Title: The Christmas CupThe-Christmas-Cup
Author: Nancy Ruth Patterson
Pages: 71
Reading Level: 9-12
Star Rating: ★★★

If you’re at all like me, you’re wondering – What IS a Christmas cup, anyway?

The Story.

Megan is determined to set herself up in business. The most practical (and obvious) way to begin is to run a lemonade stand. Her savings are piling up… she’s going to be rich!

And then, the auction happens. And Megan sees a lonely looking cup that no one wants to buy. And she just has to buy it. And she hands over almost all of her savings.

It isn’t until she returns home that she realizes how ugly the cup really is; and how much she dislikes it. But Megan’s Nannie has a plan. Every time either of them has a spare coin, they’ll place it in the cup. They’ll also write a list throughout the year of all of the people that blessed them. At the end of the year, they’ll choose one of the people on the list to receive a gift bought with the money in the cup!

But who will the gift go to? And will Megan and Nannie save enough to buy whoever it is a really nice gift?

Cautions.

I really appreciated the relationship aspect as well as the foundational moral of The Christmas Cup. Megan is very, very close to her grandmother Nannie – Nannie loves Megan, spends quality time with her, and offers her sensible advice. It was she who first invented the idea of writing down the names of the people who had blessed them during the past year. In this, I believe that she encouraged Megan in an important character trait – gratitude. While we may wonder about the application of their activity – purchasing a Christmas present for one of these people – we can all agree that gratitude is a trait too little emphasized in today’s society.

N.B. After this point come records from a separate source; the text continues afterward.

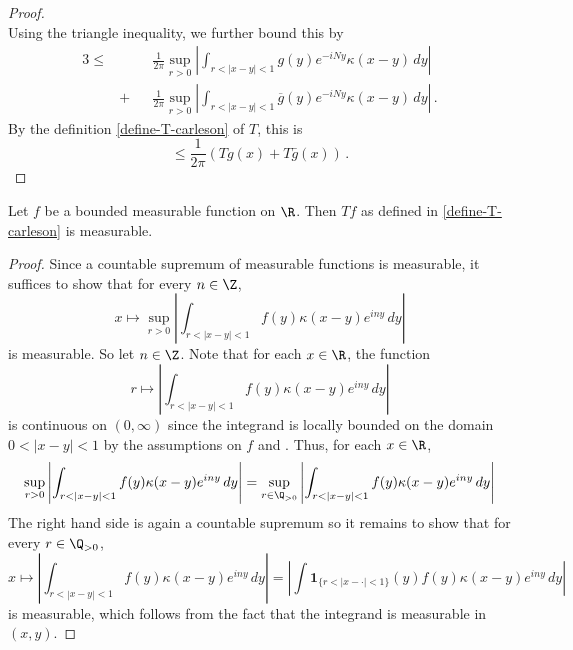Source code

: \begin{proof}
\begin{equation*}
    \end{equation*}
    Using the triangle inequality, we further bound this by
    \begin{alignat*}{3}
        \le&&&\frac{1}{2\pi} \sup_{r > 0} \left| \int_{r < |x-y| < 1} g(y) e^{-iNy} \kappa(x-y) \, dy\right| \\
        &+ &&\frac{1}{2\pi} \sup_{r > 0} \left| \int_{r < |x-y| < 1} \overline{g}(y) e^{-iNy} \kappa(x-y) \, dy\right|\,.
    \end{alignat*}
    By the definition \eqref{define-T-carleson} of $T$, this is
    \begin{equation*}
        \le \frac{1}{2\pi} (Tg(x) + T\bar{g}(x))\,.
    \end{equation*}
\end{proof}

\begin{lemma}
    \label{real-Carleson-operator-measurable}
    \leanok
    Let $f$ be a bounded measurable function on $\R$. Then $Tf$ as defined in \eqref{define-T-carleson} is measurable.
\end{lemma}
\begin{proof}
    \leanok
    Since a countable supremum of measurable functions is measurable, it suffices to show that for every $n\in\Z$,
    \begin{equation*}
        x \mapsto \sup_{r>0}\left|\int_{r<|x-y|<1} f(y)\kappa(x-y) e^{iny}\, dy\right|
    \end{equation*}
    is measurable. So let $n\in\Z$.
    Note that for each $x\in\R$, the function
    \begin{equation*}
        r \mapsto \left|\int_{r<|x-y|<1} f(y)\kappa(x-y) e^{iny}\, dy\right|
    \end{equation*}
    is continuous on $(0,\infty)$ since the integrand is locally bounded on the domain $0<|x-y|<1$ by the assumptions on $f$ and .
    Thus, for each $x\in\R$,
    \begin{equation*}
        \sup_{r>0}\left|\int_{r<|x-y|<1} f(y)\kappa(x-y) e^{iny}\, dy\right|
        =\sup_{r\in\Q_{>0}}\left|\int_{r<|x-y|<1} f(y)\kappa(x-y) e^{iny}\, dy\right|
    \end{equation*}
    The right hand side is again a countable supremum so it remains to show that for every $r\in\Q_{>0}$,
    \begin{equation*}
        x \mapsto \left|\int_{r<|x-y|<1} f(y)\kappa(x-y) e^{iny}\, dy\right| = \left|\int \mathbf{1}_{\{r<|x-\cdot|<1\}}(y) f(y)\kappa(x-y) e^{iny}\, dy\right|
    \end{equation*}
    is measurable, which follows from the fact that the integrand is measurable in $(x,y)$.
\end{proof}

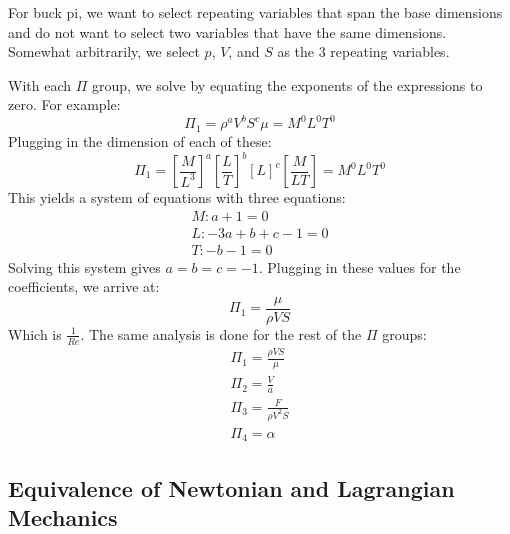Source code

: \documentclass[12pt]{report}
\begin{document}
For \gls{buck pi}, we want to select repeating variables that span the base dimensions and do not want to select two variables that have the same dimensions. Somewhat arbitrarily, we select $p$, $V$, and $S$ as the 3 repeating variables.

With each $\Pi$ group, we solve by equating the exponents of the expressions to zero. For example:
$$\Pi_1=\rho^aV^bS^c\mu=M^0L^0T^0$$
Plugging in the dimension of each of these:
$$\Pi_1=\left[\frac{M}{L^3}\right]^a\left[\frac{L}{T}\right]^b[L]^c\left[\frac{M}{LT}\right]=M^0L^0T^0$$
This yields a system of equations with three equations:
\begin{gather}
    M:a+1=0\\L:-3a+b+c-1=0\\T:-b-1=0
\end{gather}
Solving this system gives $a=b=c=-1$. Plugging in these values for the coefficients, we arrive at:
$$\Pi_1=\frac{\mu}{\rho VS}$$
Which is $\frac{1}{Re}$.  The same analysis is done for the rest of the $\Pi$ groups:
\begin{gather}
    \Pi_1=\frac{\rho VS}{\mu}\\
    \Pi_2=\frac{V}{a}\\
    \Pi_3=\frac{F}{\rho V^2S}\\
    \Pi_4=\alpha
\end{gather}
\subsection{Equivalence of Newtonian and Lagrangian Mechanics}\label{equiv newt and lang}
\end{document}

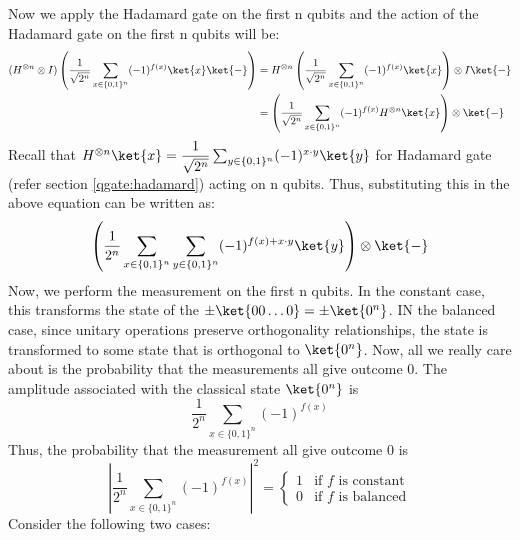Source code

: \documentclass[12pt, oneside]{book}
\theoremstyle{definition}
\theoremstyle{definition}
\theoremstyle{remark}
\begin{document}
Now we apply the Hadamard gate on the first n qubits and the action of the Hadamard gate on the first n qubits will be:
\begin{align*}
    (H^{\otimes n}\otimes I)\left(\frac{1}{\sqrt{2^n}}\sum_{x \in \{0,1\}^n}(-1)^{f(x)}\ket{x}\ket{-}\right)&=H^{\otimes n}\left(\frac{1}{\sqrt{2^n}}\sum_{x \in \{0,1\}^n}(-1)^{f(x)}\ket{x}\right)\otimes I\ket{-}\\
    &=\left(\frac{1}{\sqrt{2^n}}\sum_{x \in \{0,1\}^n}(-1)^{f(x)}H^{\otimes n}\ket{x}\right)\otimes \ket{-}
\end{align*}
Recall that $H^{\otimes n}\ket{x}=\dfrac{1}{\sqrt{2^n}}\sum_{y \in \{0,1\}^n}(-1)^{x\cdot y}\ket{y}$ for Hadamard gate (refer section \ref{qgate:hadamard}) acting on n qubits. Thus, substituting this in the above equation can be written as:
\[
    \left(\frac{1}{2^n}\sum_{x \in \{0,1\}^n}\sum_{y \in \{0,1\}^n}(-1)^{f(x)+x\cdot y}\ket{y}\right)\otimes \ket{-}
\]
Now, we perform the measurement on the first n qubits. In the constant case, this transforms the state of the $\pm \ket{00\ldots 0}=\pm \ket{0^n}$. IN the balanced case, since unitary operations preserve orthogonality relationships, the state is transformed to some state that is orthogonal to $\ket{0^n}$. Now, all we really care about is the probability that the measurements all give outcome 0. The amplitude associated with the classical state $\ket{0^n}$ is
\[
\dfrac{1}{2^n}\sum_{x\in\{0,1\}^n} (-1)^{f(x)}
\]
Thus, the probability that the measurement all give outcome 0 is
\[ 
\left|\dfrac{1}{2^n} \sum_{x\in\{0,1\}^n}
(-1)^{f(x)}\right|^2=\begin{cases} 1 & \text{if $f$ is constant} \\ 0 & \text{if $f$ is balanced} \end{cases}
\]
Consider the following two cases:
\end{document}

Willis talks Megan into throwing rocks at a Mennonites’ horse and buggy. She hits the horse, spooking him and causing the buggy to tip over. She lies to her teacher concerning her involvement in the prank, but later begins to feel guilty over her actions, and confesses to her teacher. After her teacher takes her to visit the Mennonites, Megan feels much worse and repents of her meanness.

Willis Bailey, whom Megan describes as “the best-looking boy in her class”, walks Megan home every day after school.

Different religious strands – Presbyterians, Baptists, and Mennonites – and their beliefs are mentioned.

Megan lies to her teacher but later confesses the truth.

A boy carries an arrowhead as a lucky piece. Luck is mentioned several other times in different contexts.

Santa Claus is mentioned once.

Halloween is mentioned.

‘Darn’ is used once.

Conclusion. Sweet but with definite elements to be discussed.